European Parliament resolution TA-10-2026-0270 of 9 July 2026 proposes a voluntary "EU Inc." framework to reduce administrative costs by EUR 328–440 million over 10 years, alongside centralised VAT registration, simplified transfer pricing formulas, and harmonised R&D tax incentives. 

Members of the European Parliament have adopted a resolution (TA-10-2026-0270) outlining tax measures aimed at enhancing the EU’s competitiveness on 9 July 2026.  The proposals include simplifying VAT procedures, introducing coordinated and targeted tax incentives for research and development, and reducing the complexity of transfer pricing rules.

This legislative resolution explores the creation of a “28th regime,” a voluntary legal and tax framework designed to bypass the fragmentation of 27 different national systems. By establishing a harmonised corporate identity known as “EU Inc.,” the proposal aims to bolster European competitiveness and stop the relocation of innovative startups to foreign markets like the US.

The key tax proposals and frameworks introduced in the resolution to boost the bloc’s competitiveness are:

The “EU, Inc.” Framework (The 28th Regime)

Currently, startups, scale-ups, and small-to-medium enterprises (SMEs) face immense hurdles scaling across the EU due to the costs of navigating 27 different national tax and regulatory environments. EU Inc. acts as an optional, pan-European business regime that sits alongside national laws, designed to lower compliance costs and simplify cross-border expansion.

  • It proposes a digital One-Stop Shop where companies can achieve a single digital registration, acquire a single tax number, and use fully standardised documentation (defaulting to an English-first communication principle).
  • The overall reduction in administrative burdens for companies operating under EU Inc. is estimated to be between EUR 328 million and 440 million over 10 years.

Simplifying VAT procedures 

SMEs frequently cite VAT fragmentation as the most prevalent barrier to scaling up within the EU. To resolve this, the resolution demands a centralised VAT framework.
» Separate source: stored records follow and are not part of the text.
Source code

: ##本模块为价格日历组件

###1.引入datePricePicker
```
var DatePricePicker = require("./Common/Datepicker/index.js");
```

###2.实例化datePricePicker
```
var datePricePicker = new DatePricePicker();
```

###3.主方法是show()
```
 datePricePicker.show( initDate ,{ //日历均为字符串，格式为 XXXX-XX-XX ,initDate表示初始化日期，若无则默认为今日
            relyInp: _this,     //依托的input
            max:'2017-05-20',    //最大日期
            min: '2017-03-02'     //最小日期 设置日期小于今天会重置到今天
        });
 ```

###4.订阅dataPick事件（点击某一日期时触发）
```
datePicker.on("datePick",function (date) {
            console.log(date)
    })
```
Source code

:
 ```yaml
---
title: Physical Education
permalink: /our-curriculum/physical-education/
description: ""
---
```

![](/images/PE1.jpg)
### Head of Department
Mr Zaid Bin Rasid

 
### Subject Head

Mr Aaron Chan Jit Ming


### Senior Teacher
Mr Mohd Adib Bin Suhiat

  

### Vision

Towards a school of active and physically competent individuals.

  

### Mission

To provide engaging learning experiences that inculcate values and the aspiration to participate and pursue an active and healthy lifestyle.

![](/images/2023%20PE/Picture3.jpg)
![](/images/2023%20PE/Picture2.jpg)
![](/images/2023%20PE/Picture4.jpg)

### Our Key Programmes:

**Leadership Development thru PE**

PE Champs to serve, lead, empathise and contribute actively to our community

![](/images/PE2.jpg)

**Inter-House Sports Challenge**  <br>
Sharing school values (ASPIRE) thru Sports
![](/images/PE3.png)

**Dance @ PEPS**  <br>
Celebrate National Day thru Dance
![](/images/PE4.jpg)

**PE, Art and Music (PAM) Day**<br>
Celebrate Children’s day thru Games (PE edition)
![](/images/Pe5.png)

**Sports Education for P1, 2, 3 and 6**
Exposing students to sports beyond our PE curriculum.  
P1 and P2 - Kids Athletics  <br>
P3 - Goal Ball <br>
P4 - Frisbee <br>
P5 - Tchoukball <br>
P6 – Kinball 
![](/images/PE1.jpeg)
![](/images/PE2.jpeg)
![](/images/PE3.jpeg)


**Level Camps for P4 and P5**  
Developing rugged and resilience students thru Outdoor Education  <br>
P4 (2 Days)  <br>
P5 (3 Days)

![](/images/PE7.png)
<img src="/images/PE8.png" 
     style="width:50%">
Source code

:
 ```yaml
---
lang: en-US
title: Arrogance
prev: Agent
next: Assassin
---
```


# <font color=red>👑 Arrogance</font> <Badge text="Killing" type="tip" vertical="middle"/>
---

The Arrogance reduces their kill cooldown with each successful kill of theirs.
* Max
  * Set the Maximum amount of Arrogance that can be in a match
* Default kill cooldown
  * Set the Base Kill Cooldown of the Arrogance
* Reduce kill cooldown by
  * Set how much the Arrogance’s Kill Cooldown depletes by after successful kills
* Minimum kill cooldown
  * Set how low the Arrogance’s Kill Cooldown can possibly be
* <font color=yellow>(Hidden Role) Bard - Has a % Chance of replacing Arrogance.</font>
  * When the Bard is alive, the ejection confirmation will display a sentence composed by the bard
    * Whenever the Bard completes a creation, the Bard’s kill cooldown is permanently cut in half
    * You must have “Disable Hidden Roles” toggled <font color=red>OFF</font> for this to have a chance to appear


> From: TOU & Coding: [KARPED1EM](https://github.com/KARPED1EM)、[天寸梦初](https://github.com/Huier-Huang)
  • Participating businesses would operate using a single EU VAT number.
  • A digital portal would consolidate all VAT declarations and refunds across all Member States, heavily reducing the need for multiple national registrations.
  • The system pushes for interoperable digital solutions like e-invoicing to cut administrative costs, focusing heavily on procedural simplification rather than forcing all member states to harmonise their actual VAT rates.

Reducing the complexity of transfer pricing 

Transfer pricing—how companies price transactions between their own subsidiaries in different countries—currently relies on OECD guidelines that Member States apply very differently, leading to costly disputes.

  • The resolution proposes allocating a consolidated corporate tax base using a pre-agreed formula based on real economic activity (such as a company’s sales, labour, tangible assets, and digital presence). This transparent allocation method is intended to directly replace complex intra-group transfer pricing disputes.
  • For companies opting into the 28th regime, the Commission is urged to create coordinated “safe harbours” for routine, low-risk intra-group services and harmonise the approaches used for intellectual property licensing to proactively prevent legal conflicts.

Tax incentives for research and development (R&D) 

To stimulate innovation, the resolution calls for a harmonised baseline for R&D incentives across the bloc. These incentives must be “appropriate, coordinated and strictly conditioned” to ensure they are cost-effective and do not spark harmful tax competition between Member States.

  • The framework requires these incentives to include common eligibility definitions and strict social conditionality, along with regular monitoring.
  • A major component is rewarding reinvestment: profits that are reinvested into R&D, digitalisation, or green innovation should be eligible for temporary additional tax deductions or tax deferrals.
  • These R&D incentives must also be carefully calibrated to align with the OECD Pillar Two global minimum tax framework, ensuring that innovative firms (which may not yet be turning a profit) can still access these benefits without facing disproportionate administrative burdens.